**Excerpted records**
-=-=-
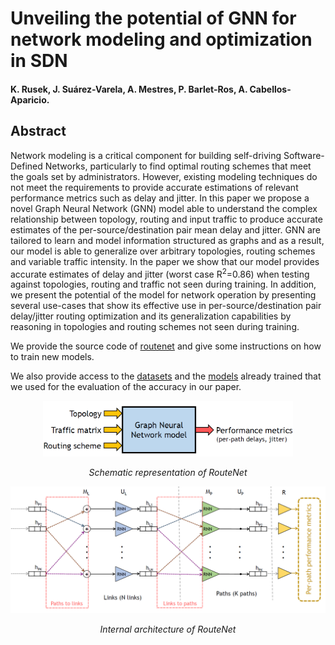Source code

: # Unveiling the potential of GNN for network modeling and optimization in SDN

#### K. Rusek, J. Suárez-Varela, A. Mestres, P. Barlet-Ros, A. Cabellos-Aparicio.
<!---, accepted for ACM Symposium on SDN Research (SOSR), April 2019, San Jose, CA, USA--->

<!---,#### Link to paper: [arXiv:1901.08113](https://arxiv.org/abs/1901.08113).--->

## Abstract
Network modeling is a critical component for building self-driving Software-Defined Networks, particularly to find optimal routing schemes that meet the goals set by administrators. However, existing modeling techniques do not meet the requirements to provide accurate estimations of relevant performance metrics such as delay and jitter. In this paper we propose a novel Graph Neural Network (GNN) model able to understand the complex relationship between topology, routing and input traffic to produce accurate estimates of the per-source/destination pair mean delay and jitter. GNN are tailored to learn and model information structured as graphs and as a result, our model is able to generalize over arbitrary topologies, routing schemes and variable traffic intensity. In the paper we show that our model provides accurate estimates of delay and jitter (worst case R<sup>2</sup>=0.86) when testing against topologies, routing and traffic not seen during training. In addition, we present the potential of the model for network operation by presenting several use-cases that show its effective use in per-source/destination pair delay/jitter routing optimization and its generalization capabilities by reasoning in topologies and routing schemes not seen during training.

We provide the source code of [routenet](https://github.com/knowledgedefinednetworking/net2vec/tree/master/routenet) and give some instructions on how to train new models.

We also provide access to the [datasets](datasets) and the [models](trained_models) already trained that we used for the evaluation of the accuracy in our paper.

<p align="center"> 
  <img src="/assets/scheme_GNN_model.PNG" width="400" alt>
</p>
<p align="center"> 
    <em>Schematic representation of RouteNet</em>
</p>

<p align="center"> 
  <img src="/assets/routenet_architecture.PNG" width="700" alt>
</p>
<p align="center"> 
    <em>Internal architecture of RouteNet</em>
</p>
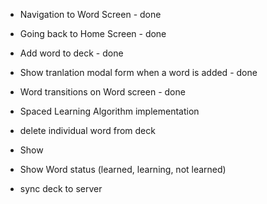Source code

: - Navigation to Word Screen - done
- Going back to Home Screen - done
- Add word to deck - done
- Show tranlation modal form when a word is added  - done 
- Word transitions on Word screen - done 
- Spaced Learning Algorithm implementation


- delete individual word from deck
- Show
- Show Word status (learned, learning, not learned)


- sync deck to server

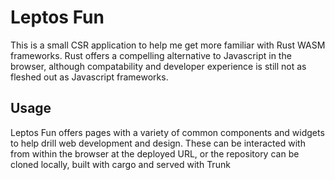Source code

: # Leptos Fun

This is a small CSR application to help me get more familiar with Rust WASM frameworks. 
Rust offers a compelling alternative to Javascript in the browser, although compatability and developer experience 
is still not as fleshed out as Javascript frameworks.

## Usage

Leptos Fun offers pages with a variety of common components and widgets to help drill web development and design. 
These can be interacted with from within the browser at the deployed URL, or the repository can be cloned locally, 
built with cargo and served with Trunk
  
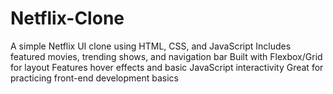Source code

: # Netflix-Clone
A simple Netflix UI clone using HTML, CSS, and JavaScript  Includes featured movies, trending shows, and navigation bar  Built with Flexbox/Grid for layout  Features hover effects and basic JavaScript interactivity  Great for practicing front-end development basics
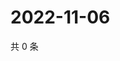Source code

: # 2022-11-06

共 0 条

<!-- BEGIN WEIBO -->
<!-- 最后更新时间 Sun Nov 06 2022 00:01:21 GMT+0800 (China Standard Time) -->

<!-- END WEIBO -->
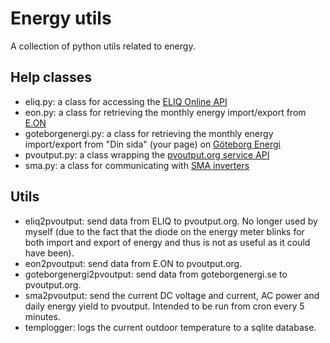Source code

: # Energy utils

A collection of python utils related to energy.

## Help classes
- eliq.py: a class for accessing the
  [ELIQ Online API](https://my.eliq.se/knowledge/sv-SE/49-eliq-online/299-eliq-online-api)
- eon.py: a class for retrieving the monthly energy import/export from
  [E.ON](https://www.eon.se/)
- goteborgenergi.py: a class for retrieving the monthly energy import/export
  from "Din sida" (your page) on [Göteborg
  Energi](http://www.goteborgenergi.se/)
- pvoutput.py: a class wrapping the
  [pvoutput.org service API](http://pvoutput.org/help.html#api)
- sma.py: a class for communicating with [SMA inverters](http://www.sma.de/en/)

## Utils
- eliq2pvoutput: send data from ELIQ to pvoutput.org. No longer used by myself
  (due to the fact that the diode on the energy meter blinks for both import
  and export of energy and thus is not as useful as it could have been).
- eon2pvoutput: send data from E.ON to pvoutput.org.
- goteborgenergi2pvoutput: send data from goteborgenergi.se to pvoutput.org.
- sma2pvoutput: send the current DC voltage and current, AC power and daily
  energy yield to pvoutput. Intended to be run from cron every 5 minutes.
- templogger: logs the current outdoor temperature to a sqlite database.
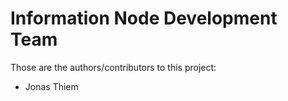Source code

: 
# Information Node Development Team

Those are the authors/contributors to this project:

- Jonas Thiem

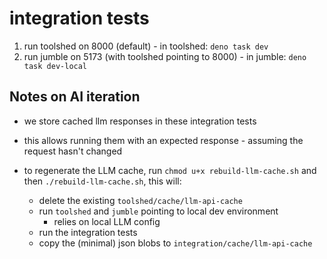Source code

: # integration tests

1. run toolshed on 8000 (default) - in toolshed: `deno task dev`
2. run jumble on 5173 (with toolshed pointing to 8000) - in jumble:
   `deno task dev-local`

## Notes on AI iteration

- we store cached llm responses in these integration tests
- this allows running them with an expected response - assuming the request
  hasn't changed

- to regenerate the LLM cache, run `chmod u+x rebuild-llm-cache.sh` and then
  `./rebuild-llm-cache.sh`, this will:
  - delete the existing `toolshed/cache/llm-api-cache`
  - run `toolshed` and `jumble` pointing to local dev environment
    - relies on local LLM config
  - run the integration tests
  - copy the (minimal) json blobs to `integration/cache/llm-api-cache`
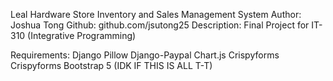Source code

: Leal Hardware Store Inventory and Sales Management System
Author: Joshua Tong
Github: github.com/jsutong25
Description: Final Project for IT-310 (Integrative Programming)

Requirements:
Django
Pillow
Django-Paypal
Chart.js
Crispyforms
Crispyforms Bootstrap 5
(IDK IF THIS IS ALL T-T)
-=-=-
Print each line above exactly as it appears, excluding all images.

**Written reply**
Source code

: # Unveiling the potential of GNN for network modeling and optimization in SDN

#### K. Rusek, J. Suárez-Varela, A. Mestres, P. Barlet-Ros, A. Cabellos-Aparicio.
<!---, accepted for ACM Symposium on SDN Research (SOSR), April 2019, San Jose, CA, USA--->

<!---,#### Link to paper: [arXiv:1901.08113](https://arxiv.org/abs/1901.08113).--->

## Abstract
Network modeling is a critical component for building self-driving Software-Defined Networks, particularly to find optimal routing schemes that meet the goals set by administrators. However, existing modeling techniques do not meet the requirements to provide accurate estimations of relevant performance metrics such as delay and jitter. In this paper we propose a novel Graph Neural Network (GNN) model able to understand the complex relationship between topology, routing and input traffic to produce accurate estimates of the per-source/destination pair mean delay and jitter. GNN are tailored to learn and model information structured as graphs and as a result, our model is able to generalize over arbitrary topologies, routing schemes and variable traffic intensity. In the paper we show that our model provides accurate estimates of delay and jitter (worst case R<sup>2</sup>=0.86) when testing against topologies, routing and traffic not seen during training. In addition, we present the potential of the model for network operation by presenting several use-cases that show its effective use in per-source/destination pair delay/jitter routing optimization and its generalization capabilities by reasoning in topologies and routing schemes not seen during training.

We provide the source code of [routenet](https://github.com/knowledgedefinednetworking/net2vec/tree/master/routenet) and give some instructions on how to train new models.

We also provide access to the [datasets](datasets) and the [models](trained_models) already trained that we used for the evaluation of the accuracy in our paper.

<p align="center"> 
  <img src="/assets/scheme_GNN_model.PNG" width="400" alt>
</p>
<p align="center"> 
    <em>Schematic representation of RouteNet</em>
</p>

<p align="center"> 
  <img src="/assets/routenet_architecture.PNG" width="700" alt>
</p>
<p align="center"> 
    <em>Internal architecture of RouteNet</em>
</p>
Source code

: - Navigation to Word Screen - done
- Going back to Home Screen - done
- Add word to deck - done
- Show tranlation modal form when a word is added  - done 
- Word transitions on Word screen - done 
- Spaced Learning Algorithm implementation


- delete individual word from deck
- Show
- Show Word status (learned, learning, not learned)


- sync deck to server

Source code

: # Leptos Fun

This is a small CSR application to help me get more familiar with Rust WASM frameworks. 
Rust offers a compelling alternative to Javascript in the browser, although compatability and developer experience 
is still not as fleshed out as Javascript frameworks.

## Usage

Leptos Fun offers pages with a variety of common components and widgets to help drill web development and design. 
These can be interacted with from within the browser at the deployed URL, or the repository can be cloned locally, 
built with cargo and served with Trunk
  
Source code

: # Netflix-Clone
A simple Netflix UI clone using HTML, CSS, and JavaScript  Includes featured movies, trending shows, and navigation bar  Built with Flexbox/Grid for layout  Features hover effects and basic JavaScript interactivity  Great for practicing front-end development basics
Source code

: # 2022-11-06

共 0 条

<!-- BEGIN WEIBO -->
<!-- 最后更新时间 Sun Nov 06 2022 00:01:21 GMT+0800 (China Standard Time) -->

<!-- END WEIBO -->
Source code

: # Energy utils

A collection of python utils related to energy.

## Help classes
- eliq.py: a class for accessing the
  [ELIQ Online API](https://my.eliq.se/knowledge/sv-SE/49-eliq-online/299-eliq-online-api)
- eon.py: a class for retrieving the monthly energy import/export from
  [E.ON](https://www.eon.se/)
- goteborgenergi.py: a class for retrieving the monthly energy import/export
  from "Din sida" (your page) on [Göteborg
  Energi](http://www.goteborgenergi.se/)
- pvoutput.py: a class wrapping the
  [pvoutput.org service API](http://pvoutput.org/help.html#api)
- sma.py: a class for communicating with [SMA inverters](http://www.sma.de/en/)

## Utils
- eliq2pvoutput: send data from ELIQ to pvoutput.org. No longer used by myself
  (due to the fact that the diode on the energy meter blinks for both import
  and export of energy and thus is not as useful as it could have been).
- eon2pvoutput: send data from E.ON to pvoutput.org.
- goteborgenergi2pvoutput: send data from goteborgenergi.se to pvoutput.org.
- sma2pvoutput: send the current DC voltage and current, AC power and daily
  energy yield to pvoutput. Intended to be run from cron every 5 minutes.
- templogger: logs the current outdoor temperature to a sqlite database.
Source code

: 
# Information Node Development Team

Those are the authors/contributors to this project:

- Jonas Thiem

Source code

: # integration tests

1. run toolshed on 8000 (default) - in toolshed: `deno task dev`
2. run jumble on 5173 (with toolshed pointing to 8000) - in jumble:
   `deno task dev-local`

## Notes on AI iteration

- we store cached llm responses in these integration tests
- this allows running them with an expected response - assuming the request
  hasn't changed

- to regenerate the LLM cache, run `chmod u+x rebuild-llm-cache.sh` and then
  `./rebuild-llm-cache.sh`, this will:
  - delete the existing `toolshed/cache/llm-api-cache`
  - run `toolshed` and `jumble` pointing to local dev environment
    - relies on local LLM config
  - run the integration tests
  - copy the (minimal) json blobs to `integration/cache/llm-api-cache`
Source code

: Leal Hardware Store Inventory and Sales Management System
Author: Joshua Tong
Github: github.com/jsutong25
Description: Final Project for IT-310 (Integrative Programming)

Requirements:
Django
Pillow
Django-Paypal
Chart.js
Crispyforms
Crispyforms Bootstrap 5
(IDK IF THIS IS ALL T-T)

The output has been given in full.